他自己身上的【冰晶症】暫且不談,校花身上的【百花症】可不是甚麼普通的病症,按照原本的邏輯來講的話,校花所扮演的角色在之前的時候病症理應已經爆發過幾次了。
但是從其他人的表現上來看,他們身上的病症,卻似乎都僅僅只像是剛剛感染的樣子。
如果說不是在類扮演模式之下倒還好說,可以理解為他們玩家在進入這個基本上已經被那個準怪談之主給掌握的世界之後,就感染上了空氣當中無所不在的病毒,從而導致自己身上開始出現了病症。
……但是他們是處於類扮演模式之下。
其他病房裡面的那些病人一個個的被身上的病症給摧殘成了那個樣子,他們所扮演的身份也是這個世界的原住民,憑甚麼他們幾個玩家就能夠活蹦亂跳的?
在邏輯上面,這一點完全解釋不通。
“沒錯,問題就是這個。”
白止點了點頭。
“除此之外,還有其他的事情解釋不通。比如說根據我們從那些病人口中得到的情報,原本負責照料他們的醫生和護士已經消失了很久了,但是一直在這麼長時間之後,那些危險的病人才從病房裡面逃了出來,你不覺得這很不合理嗎?憑甚麼不早不晚的,偏偏的在我們來到這個世界當中之後,他們也跟著開始從病房裡面逃出來了?”
“呃……我不知道。
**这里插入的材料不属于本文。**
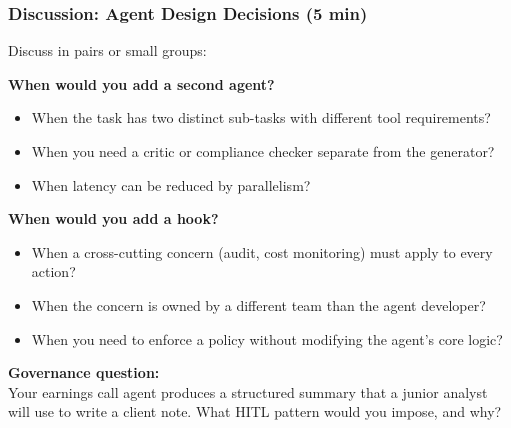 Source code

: \documentclass[9pt,t]{beamer}
\begin{document}
\begin{frame}
\frametitle{Discussion: Agent Design Decisions (5 min)}

Discuss in pairs or small groups:

\medskip
\textbf{When would you add a second agent?}
\begin{itemize}
  \item When the task has two distinct sub-tasks with different tool requirements?
  \item When you need a critic or compliance checker separate from the generator?
  \item When latency can be reduced by parallelism?
\end{itemize}

\medskip
\textbf{When would you add a hook?}
\begin{itemize}
  \item When a cross-cutting concern (audit, cost monitoring) must apply to every action?
  \item When the concern is owned by a different team than the agent developer?
  \item When you need to enforce a policy without modifying the agent's core logic?
\end{itemize}

\medskip
\textbf{Governance question:}\\
Your earnings call agent produces a structured summary that a junior analyst will
use to write a client note. What HITL pattern would you impose, and why?
\end{frame}
\end{document}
”
在很是努力的思索了一番之後,腦洞思緒幾乎絞成了一團麻線的校花弱弱地搖了搖頭。
“這種問題應該沒人知道吧?畢竟……”
“其實像這些問題,答案已經給出來了。”
伸出根手指在面前晃了晃,白止開口打斷了對方的話語。
“在之前的時候,我有說過吧,我們是在一個即將成為怪談之主的準怪談之主的怪談培育巢穴裡面。”
“唔……所以呢?”
在很是認真的想了一下之後,依舊想不出甚麼頭緒的校花看向了白止。
“所以真相很殘酷,這個世界原本的人類,成為了這個準怪談之主培育怪談的培育原材料。不管是普通人還是玩家,他們都被迫的成為了這間醫院裡面的“病人”,想死都不能死,只能夠在這裡忍受無盡的折磨。”
抬頭看向面前的這些雕像,白止微眯起了眼睛。
“之前的時候,我有和一個患上了【空洞症】的病人談了一段時間,對方也是玩家,他本想在和怪談的戰鬥中死掉,結果卻是在醒來之後成為了這間醫院的病人……連玩家都尚且如此,更別說那些苟活的普通人了。”
“………”
“既然這個世界裡面還存活的那些人都淪為了那個準怪談之主培育新怪談的原材料的話,那麼你覺得它會一次性的將所有的原材料全部的都給放出來嗎?”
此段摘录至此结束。